Thursday, July 17, 2008

Half a decade:)



Today is Doug and I's fifth anniversary.  Its been a fantastic five years overall.  Though there have been moments where I wanted to strangle him :) he politely points out that's not an option and we forge on ahead.

Its been fun to get to know him better.  He wasn't exactly what I thought I was looking for, so it probably a good thing I let the Lord point the direction for me, because as it turns out he's pretty much perfect for me.  His personality is Type-A enough that I always feel protected, something I have no problem admitting that I needed in many ways, but when it comes right down to it he's quite sensitive and emotional, so I never feel bowled over.  He understands remarkably well how women think and function (thank you, Katy!), even if I sometimes tease him that he's not always great about employing that knowledge.  He dotes on his little girl, showering her with the attention and affection I always wanted a husband to show my daughters, and he loves to wrestle with his little boy and encourage all those oh-so-boyish obsessions that mark his personality.   It is obvious in watching him play and cuddle with them that he adores his children, and that always makes me love him more.  He has a demanding job that requires a great deal of time and energy (and involves a whole lot of stress), but he has become incredibly wonderful about not bringing the stress of work home with him--a bad day with a coworker doesn't mean a snappy evening for us.  Usually these days it means a lightened mood by playing with the kids.
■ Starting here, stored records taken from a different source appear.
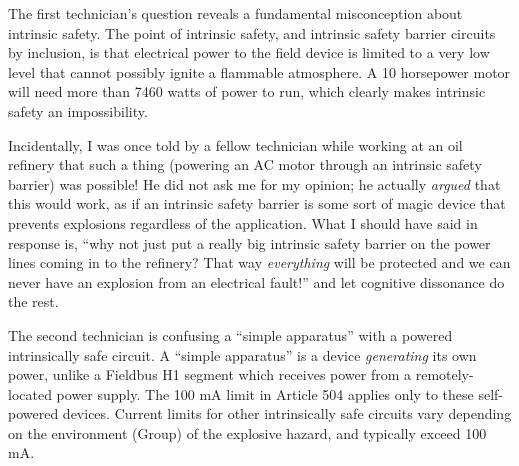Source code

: 
The first technician's question reveals a fundamental misconception about intrinsic safety.  The point of intrinsic safety, and intrinsic safety barrier circuits by inclusion, is that electrical power to the field device is limited to a very low level that cannot possibly ignite a flammable atmosphere.  A 10 horsepower motor will need more than 7460 watts of power to run, which clearly makes intrinsic safety an impossibility.

Incidentally, I was once told by a fellow technician while working at an oil refinery that such a thing (powering an AC motor through an intrinsic safety barrier) was possible!  He did not ask me for my opinion; he actually {\it argued} that this would work, as if an intrinsic safety barrier is some sort of magic device that prevents explosions regardless of the application.  What I should have said in response is, ``why not just put a really big intrinsic safety barrier on the power lines coming in to the refinery?  That way {\it everything} will be protected and we can never have an explosion from an electrical fault!'' and let cognitive dissonance do the rest.

\vskip 10pt

The second technician is confusing a ``simple apparatus'' with a powered intrinsically safe circuit.  A ``simple apparatus'' is a device {\it generating} its own power, unlike a Fieldbus H1 segment which receives power from a remotely-located power supply.  The 100 mA limit in Article 504 applies only to these self-powered devices.  Current limits for other intrinsically safe circuits vary depending on the environment (Group) of the explosive hazard, and typically exceed 100 mA.




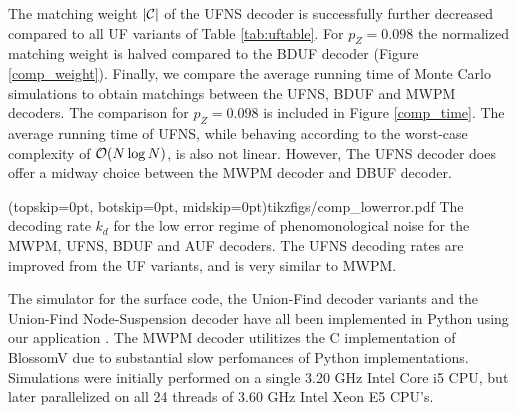 The matching weight $\lvert\mathcal{C}\rvert$ of the UFNS decoder is successfully further decreased compared to all UF variants of Table \ref{tab:uftable}. For $p_Z = 0.098$ the normalized matching weight is halved compared to the BDUF decoder (Figure \ref{comp_weight}). Finally, we compare the average running time of Monte Carlo simulations to obtain matchings between the UFNS, BDUF and MWPM decoders. The comparison for $p_Z=0.098$ is included in Figure \ref{comp_time}. The average running time of UFNS, while behaving according to the worst-case complexity of $\mathcal{O}(N \log{N})$, is also not linear. However, The UFNS decoder does offer a midway choice between the MWPM decoder and DBUF decoder. 

\Figure[htb](topskip=0pt, botskip=0pt, midskip=0pt){tikzfigs/comp_lowerror.pdf}{
  The decoding rate $k_d$ for the low error regime of phenomonological noise for the MWPM, UFNS, BDUF and AUF decoders. The UFNS decoding rates are improved from the UF variants, and is very similar to MWPM. \label{comp_lowerror}}


\par

The simulator for the surface code, the Union-Find decoder variants and the Union-Find Node-Suspension decoder have all been implemented in Python using our application \cite{OpenSurfaceSim}. The MWPM decoder utilitizes the C implementation of BlossomV \cite{kolmogorov2009blossom} due to substantial slow perfomances of Python implementations. Simulations were initially performed on a single 3.20 GHz Intel Core i5 CPU, but later parallelized on all 24 threads of 3.60 GHz Intel Xeon E5 CPU's. 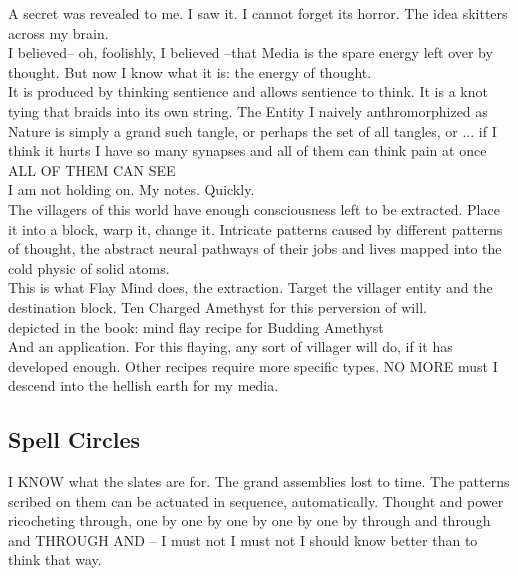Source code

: \documentclass[12pt]{article}
\begin{document}
  
    A secret was revealed to me. I saw it. I cannot forget its horror. The idea skitters across my brain.\\I believed-- oh, foolishly, I believed --that Media is the spare energy left over by thought. But now I know what it is: the energy of thought.\\


  
    It is produced by thinking sentience and allows sentience to think. It is a knot tying that braids into its own string. The Entity I naively anthromorphized as Nature is simply a grand such tangle, or perhaps the set of all tangles, or ... if I think it hurts I have so many synapses and all of them can think pain at once ALL OF THEM CAN SEE\\I am not holding on. My notes. Quickly.\\


  
    The villagers of this world have enough consciousness left to be extracted. Place it into a block, warp it, change it. Intricate patterns caused by different patterns of thought, the abstract neural pathways of their jobs and lives mapped into the cold physic of solid atoms.\\This is what Flay Mind does, the extraction. Target the villager entity and the destination block. Ten Charged Amethyst for this perversion of will.\\


    depicted in the book: mind flay recipe for Budding Amethyst\\
  
  And an application. For this flaying, any sort of villager will do, if it has developed enough. Other recipes require more specific types. NO MORE must I descend into the hellish earth for my media.\\

\newpage

\label{sec:greatwork/spellcircles}
\subsection*{Spell Circles}


  
    I KNOW what the slates are for. The grand assemblies lost to time. The patterns scribed on them can be actuated in sequence, automatically. Thought and power ricocheting through, one by one by one by one by one by through and through and THROUGH AND -- I must not I must not I should know better than to think that way.\\
\end{document}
The truth is, our marriage is far better than either one of us deserves.  The whole is far greater than the sum of its parts, and for that I can never express strongly enough my gratitude to the Lord for leading us to each other, especially since neither one of us thought the other was what we wanted.   We've grown to appreciate each other's strengths more and more over the last few years, and learned how to best help one another with our weaknesses.  Because of that, though we do unfortunately still get the worst of each other (as is usually the case with the people you love most), we certainly get more of the best of each other than anyone else.  I've always treated him like I expected the best out of him and consequently that's usually what he's been for me.  
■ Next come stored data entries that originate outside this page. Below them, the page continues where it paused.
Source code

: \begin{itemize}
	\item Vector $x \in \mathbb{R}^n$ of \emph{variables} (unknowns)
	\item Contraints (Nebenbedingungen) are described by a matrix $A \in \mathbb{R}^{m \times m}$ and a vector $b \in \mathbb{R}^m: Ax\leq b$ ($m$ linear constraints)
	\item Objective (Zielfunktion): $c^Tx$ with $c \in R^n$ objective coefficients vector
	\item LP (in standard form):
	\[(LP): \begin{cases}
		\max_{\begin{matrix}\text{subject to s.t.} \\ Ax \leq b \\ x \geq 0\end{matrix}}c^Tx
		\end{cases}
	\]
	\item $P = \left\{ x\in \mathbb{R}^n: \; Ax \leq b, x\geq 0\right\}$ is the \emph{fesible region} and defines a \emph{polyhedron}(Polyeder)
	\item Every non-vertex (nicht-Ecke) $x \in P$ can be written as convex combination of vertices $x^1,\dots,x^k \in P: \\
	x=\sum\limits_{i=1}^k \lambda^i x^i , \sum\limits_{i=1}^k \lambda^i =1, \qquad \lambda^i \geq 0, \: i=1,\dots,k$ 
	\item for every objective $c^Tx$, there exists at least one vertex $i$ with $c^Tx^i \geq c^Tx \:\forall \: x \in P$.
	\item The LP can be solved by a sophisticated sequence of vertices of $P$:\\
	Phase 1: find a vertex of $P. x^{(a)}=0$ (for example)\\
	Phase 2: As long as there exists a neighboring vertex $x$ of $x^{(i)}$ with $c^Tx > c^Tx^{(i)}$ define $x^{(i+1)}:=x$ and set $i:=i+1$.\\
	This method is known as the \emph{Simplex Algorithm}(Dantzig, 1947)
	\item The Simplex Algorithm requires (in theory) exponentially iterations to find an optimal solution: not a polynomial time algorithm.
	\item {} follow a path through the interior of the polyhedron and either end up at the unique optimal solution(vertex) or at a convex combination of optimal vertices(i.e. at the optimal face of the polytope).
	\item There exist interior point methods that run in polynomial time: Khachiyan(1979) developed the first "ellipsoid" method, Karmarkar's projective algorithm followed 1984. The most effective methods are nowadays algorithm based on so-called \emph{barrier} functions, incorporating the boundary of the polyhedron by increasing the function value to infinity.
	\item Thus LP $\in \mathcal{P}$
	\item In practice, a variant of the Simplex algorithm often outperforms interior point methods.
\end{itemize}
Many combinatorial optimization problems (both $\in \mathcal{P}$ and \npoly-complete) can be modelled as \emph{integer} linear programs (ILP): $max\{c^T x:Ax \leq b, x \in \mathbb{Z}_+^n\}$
I've always had the tendency to withhold a lot in order to keep the peace with people and make sure that those around me get what they want. He's so sensitive to that and wanting me to get what I want that half the time if we're out he'll get upset if I don't pick which fast food joint to eat at.  He defers to my judgment more often than I would expect most people, too, and his trust in me pushes me to be better.  In a recent email to a friend he wrote: "I am very lucky.  I have faith in the temple covenant I've made and its saving power. . .I have a wife whose righteousness far exceeds mine.  I don't say that as undue flattery towards her.  I don't have to, I get told it by just about everyone that know us. . .I would feel like a second class citizen at times, except it is true."  When that is how he views me, how can I not want to be better, to push myself to live worthy of such an assessment?

The fact is, we are best friends.  He is the person I can talk to about any and everything (far too often until 2 or 3 in the morning, I'm afraid).  He is the person I most enjoy learning with, traveling with, recreating with and working with.  I hope that many other women are as lucky as I am. :)





















1 comment:

Kirby and Logan Hoffer said...

Congratulations on 5 years! geesh you're getting old! tehehe Enjoy your weekend!